Death in the West
Photo (partial) found on Images of Route 66 by Jackie & Mike Smith
Death in the West
Between novels and screenplays for such cult films as Two-Lane Blacktop, Pat Garrett and Billy the Kid, and Voyager, Rudy Wurlitzer has built a body of work around the precept of “deliberate strategies bent on demolishing prescribed conventions of story telling, conventions which, for the most part, assume that omniscient narratives are more comfortably accessible and authentic if arranged in linear progressions, insisting on a beginning, middle, and satisfying conclusion, instead of a spontaneous process or non-process.” (“This Long Century”)
In Wurlitzer’s syncopations we get everything Jack Kerouac told us he represented as a free-form stylist yet failed to deliver upon in the long analysis. Wurlitzer, for instance, describes his writing (particularly with reference to Nog) as “a journey that consists of circular or cyclical chords that much like a manic jazz improviser exist furiously and exuberantly inside the present moment, establishing in their flow invented rhythms and unexplained shadows, illuminations that exist only to revolve endlessly around themselves.”

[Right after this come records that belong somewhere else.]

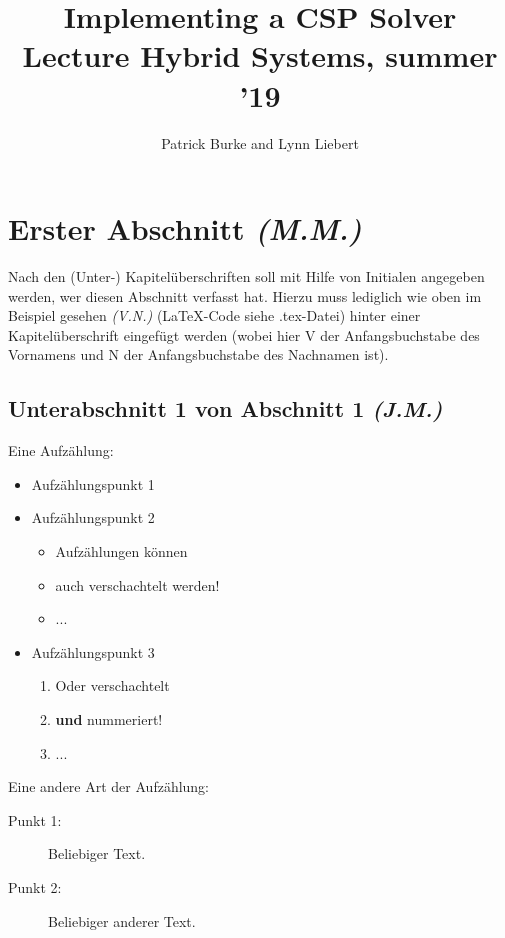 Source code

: \documentclass{article}
\title{Implementing a CSP Solver\\\small{Lecture Hybrid Systems, summer '19}}
\author{Patrick Burke and Lynn Liebert}
\newcommand{\initials}[1]{\small{\textit{(#1)}} \normalsize}
\begin{document}
\maketitle %

\listoftodos

\begin{abstract}
\end{abstract}

\tableofcontents
\newpage


\newpage








\section{Erster Abschnitt \initials{M.M.}}
Nach den (Unter-) Kapitelüberschriften soll mit Hilfe von Initialen angegeben werden, wer diesen Abschnitt verfasst hat. Hierzu muss lediglich wie oben im Beispiel gesehen \initials{V.N.} (LaTeX-Code siehe .tex-Datei) hinter einer Kapitelüberschrift eingefügt werden (wobei hier V der Anfangsbuchstabe des Vornamens und N der Anfangsbuchstabe des Nachnamen ist). 
\subsection{Unterabschnitt 1 von Abschnitt 1 \initials{J.M.}}
Eine Aufzählung:
\begin{itemize}
    \item Aufzählungspunkt 1
    \item Aufzählungspunkt 2
	\begin{itemize}
	    \item Aufzählungen können 
	    \item auch verschachtelt werden!
	    \item ...
	\end{itemize}    
    \item Aufzählungspunkt 3
	\begin{enumerate}
	    \item Oder verschachtelt
	    \item \textbf{und} nummeriert!
	    \item ...
	\end{enumerate}
\end{itemize}
Eine andere Art der Aufzählung:
\begin{description}
    \item[Punkt 1: ] Beliebiger Text.
    \item[Punkt 2: ] Beliebiger anderer Text.
\end{description}
\end{document}
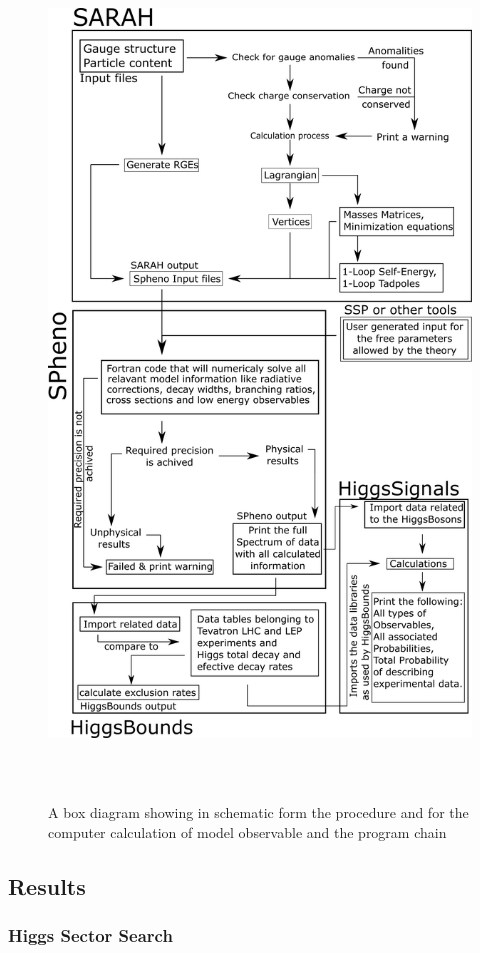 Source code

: \documentclass[12pt]{article}
\begin{document}
\begin{figure}[H]
\centering
\includegraphics[width=\textwidth , height=22.5cm,keepaspectratio]{shizzle.png}
\caption{A box diagram showing in schematic form the procedure and for the computer calculation of model observable and the program chain}
\label{Prog}
\end{figure}

\subsection{Results}
\subsubsection{Higgs Sector Search}
\end{document}
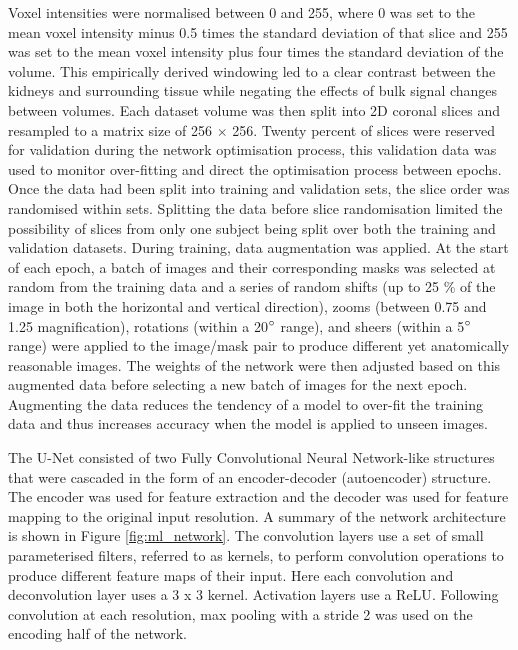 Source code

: Voxel intensities were normalised between 0 and 255, where 0 was set to the mean voxel intensity minus 0.5 times the standard deviation of that slice and 255 was set to the mean voxel intensity plus four times the standard deviation of the volume. This empirically derived windowing led to a clear contrast between the kidneys and surrounding tissue while negating the effects of bulk signal changes between volumes. Each dataset volume was then split into 2D coronal slices and resampled to a matrix size of 256 $\times$ 256. Twenty percent of slices were reserved for validation during the network optimisation process, this validation data was used to monitor over-fitting and direct the optimisation process between epochs. Once the data had been split into training and validation sets, the slice order was randomised within sets. Splitting the data before slice randomisation limited the possibility of slices from only one  subject being split over both the training and validation datasets. During training, data augmentation was applied. At the start of each epoch, a batch of images and their corresponding masks was selected at random from the training data and a series of random shifts (up to 25 \% of the image in both the horizontal and vertical direction), zooms (between 0.75 and 1.25 magnification), rotations (within a 20$\degree$ range), and sheers (within a 5$\degree$ range) were applied to the image/mask pair to produce different yet anatomically reasonable images. The weights of the network were then adjusted based on this augmented data before selecting a new batch of images for the next epoch. Augmenting the data reduces the tendency of a model to over-fit the training data and thus increases accuracy when the model is applied to unseen images. 

The U-Net consisted of two Fully Convolutional Neural Network-like structures that were cascaded in the form of an encoder-decoder (autoencoder) structure. The encoder was used for feature extraction and the decoder was used for feature mapping to the original input resolution. A summary of the network architecture is shown in Figure \ref{fig:ml_network}. The convolution layers use a set of small parameterised filters, referred to as kernels, to perform convolution operations to produce different feature maps of their input. Here each convolution and deconvolution layer uses a 3 x 3 kernel. Activation layers use a \ac{ReLU}. Following convolution at each resolution, max pooling with a stride 2 was used on the encoding half of the network.

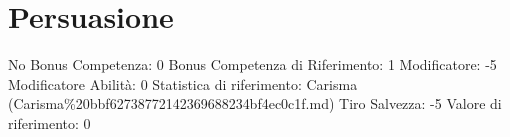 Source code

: \section{Persuasione}\label{persuasione}

\begin{description}
\tightlist
\item[Tags: ABI]
No Bonus Competenza: 0 Bonus Competenza di Riferimento: 1 Modificatore:
-5 Modificatore Abilità: 0 Statistica di riferimento: Carisma
(Carisma\%20bbf62738772142369688234bf4ec0c1f.md) Tiro Salvezza: -5
Valore di riferimento: 0
\end{description}
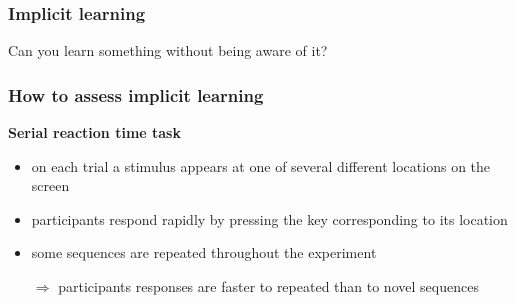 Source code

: \documentclass[]{beamer}
\begin{document}
\begin{frame}
 \frametitle{Implicit learning}
\begin{overlayarea}{110mm}{80mm}
 Can you learn something without being aware of it? \vspace{2mm}


\end{overlayarea}
\end{frame}



\begin{frame}
 \frametitle{How to assess implicit learning}
\begin{overlayarea}{110mm}{60mm}
\textbf{Serial reaction time task}
\begin{itemize}
 \item on each trial a stimulus appears at one of several different locations on the screen
 \item participants respond rapidly by pressing the key corresponding to its location
 \item some sequences are repeated throughout the experiment
 \item[$\Rightarrow$] participants responses are faster to repeated than to novel sequences
\end{itemize}
\end{overlayarea}
\end{frame}
\end{document}
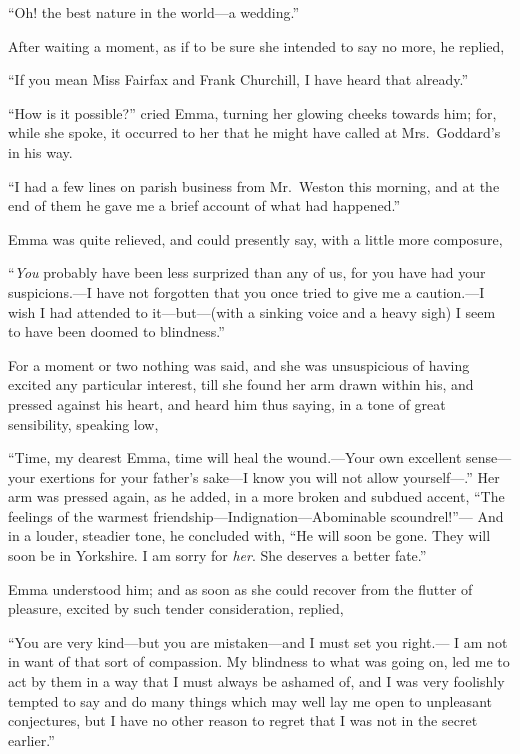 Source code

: ``Oh! the best nature in the world---a wedding.''

After waiting a moment, as if to be sure she intended to say no more,
he replied,

``If you mean Miss Fairfax and Frank Churchill, I have heard
that already.''

``How is it possible?'' cried Emma, turning her glowing cheeks
towards him; for, while she spoke, it occurred to her that he
might have called at Mrs.\ Goddard's in his way.

``I had a few lines on parish business from Mr.\ Weston this morning,
and at the end of them he gave me a brief account of what had happened.''

Emma was quite relieved, and could presently say, with a little
more composure,

``\emph{You} probably have been less surprized than any of us, for you have
had your suspicions.---I have not forgotten that you once tried to give
me a caution.---I wish I had attended to it---but---(with a sinking
voice and a heavy sigh) I seem to have been doomed to blindness.''

For a moment or two nothing was said, and she was unsuspicious
of having excited any particular interest, till she found her arm
drawn within his, and pressed against his heart, and heard him
thus saying, in a tone of great sensibility, speaking low,

``Time, my dearest Emma, time will heal the wound.---Your own
excellent sense---your exertions for your father's sake---I know
you will not allow yourself---.''  Her arm was pressed again,
as he added, in a more broken and subdued accent, ``The feelings
of the warmest friendship---Indignation---Abominable scoundrel!''---%
And in a louder, steadier tone, he concluded with, ``He will soon
be gone.  They will soon be in Yorkshire.  I am sorry for \emph{her}.
She deserves a better fate.''

Emma understood him; and as soon as she could recover from the
flutter of pleasure, excited by such tender consideration, replied,

``You are very kind---but you are mistaken---and I must set you right.---%
I am not in want of that sort of compassion.  My blindness to what
was going on, led me to act by them in a way that I must always
be ashamed of, and I was very foolishly tempted to say and do many
things which may well lay me open to unpleasant conjectures, but I
have no other reason to regret that I was not in the secret earlier.''


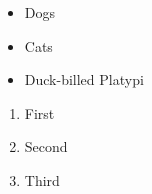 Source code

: \begin{itemize}
	\item Dogs
	\item Cats
	\item Duck-billed Platypi
\end{itemize}
\begin{enumerate}
	\item First
	\item Second
	\item Third
\end{enumerate}
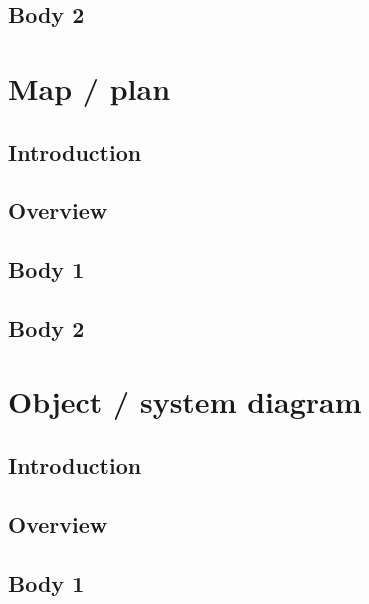 \documentclass[11pt,a4paper]{article}
\begin{document}
\subsection*{Body 2}
\vspace{1cm}
\clearpage
\section*{Map / plan}
\subsection*{Introduction}
\vspace{1cm}
\subsection*{Overview}
\vspace{1cm}
\subsection*{Body 1}
\vspace{1cm}
\subsection*{Body 2}
\vspace{1cm}
\clearpage
\section*{Object / system diagram}
\subsection*{Introduction}
\vspace{1cm}
\subsection*{Overview}
\vspace{1cm}
\subsection*{Body 1}
\vspace{1cm}
\end{document}
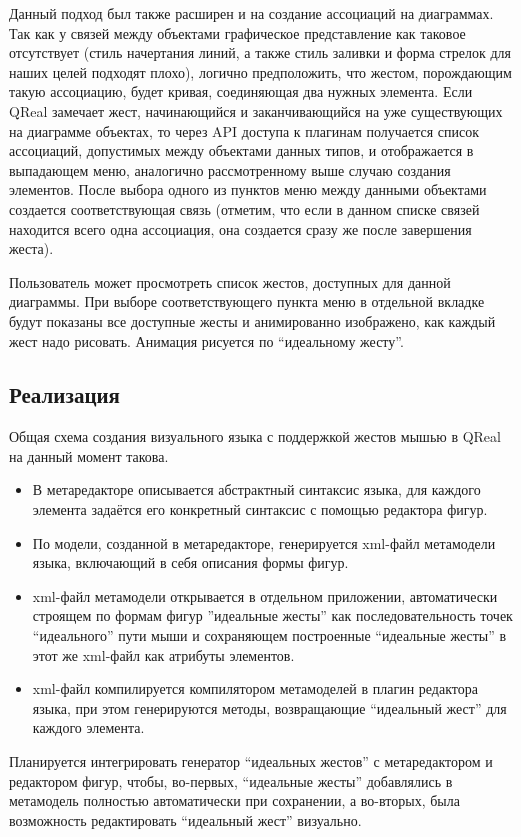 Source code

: \documentclass[a5paper]{article}
\begin{document}
Данный подход был также расширен и на создание ассоциаций на диаграммах. Так как у связей между объектами графическое представление как таковое отсутствует (стиль начертания линий, а также стиль заливки и форма стрелок для наших целей подходят плохо), логично 
предположить, что жестом, порождающим такую ассоциацию, будет кривая, соединяющая два нужных элемента. Если QReal замечает жест, начинающийся и заканчивающийся на уже существующих на диаграмме объектах, то через API доступа к плагинам получается список 
ассоциаций, допустимых между объектами данных типов, и отображается в выпадающем меню, аналогично рассмотренному выше случаю создания элементов. После выбора одного из пунктов меню между данными объектами создается соответствующая связь (отметим, что если в данном списке связей находится всего одна ассоциация, она создается сразу же после завершения жеста).

Пользователь может просмотреть список жестов, доступных для данной диаграммы. При выборе соответствующего пункта меню в отдельной вкладке будут показаны все доступные жесты и анимированно изображено, как каждый жест надо рисовать. Анимация рисуется по ``идеальному жесту''.

\subsection{Реализация}

Общая схема создания визуального языка с поддержкой жестов мышью в QReal на данный момент такова.
\begin{itemize}
  \item В метаредакторе описывается абстрактный синтаксис языка, для каждого элемента задаётся его конкретный синтаксис с помощью редактора фигур.
  \item По модели, созданной в метаредакторе, генерируется xml-файл метамодели языка, включающий в себя описания формы фигур.
  \item xml-файл метамодели открывается в отдельном приложении, автоматически строящем по формам фигур ''идеальные жесты'' как последовательность точек ``идеального'' пути мыши и сохраняющем построенные ``идеальные жесты'' в этот же xml-файл как атрибуты элементов.
  \item xml-файл компилируется компилятором метамоделей в плагин редактора языка, при этом генерируются методы, возвращающие ``идеальный жест'' для каждого элемента.
\end{itemize}
Планируется интегрировать генератор ``идеальных жестов'' с метаредактором и редактором фигур, чтобы, во-первых, ``идеальные жесты'' добавлялись в метамодель полностью автоматически при сохранении, а во-вторых, была возможность редактировать ``идеальный жест'' визуально.
\end{document}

Not only is Wurlitzer’s work a total refutation of traditional forms but, in many regards, it is a refutation of modern life as we conceive it. When I was studying Eastern religions as a teen in the ‘70s, one particular Hindu phrase struck me and stays with me to this day: “All is maya”… all is illusion. This is the lens through which Nog, Flats, and Quake must be viewed.
“I cannot conceive of a personal God who would directly influence the actions of individuals, or would directly sit in judgment on creatures of his own creation,” Albert Einstein wrote. “I cannot do this in spite of the fact that mechanistic causality has, to a certain extent, been placed in doubt by modern science. My religiosity consists in a humble admiration of the infinitely superior spirit that reveals itself in the little that we, with our weak and transitory understanding, can comprehend of reality.” (The Human Side, Princeton University Press, May 1981)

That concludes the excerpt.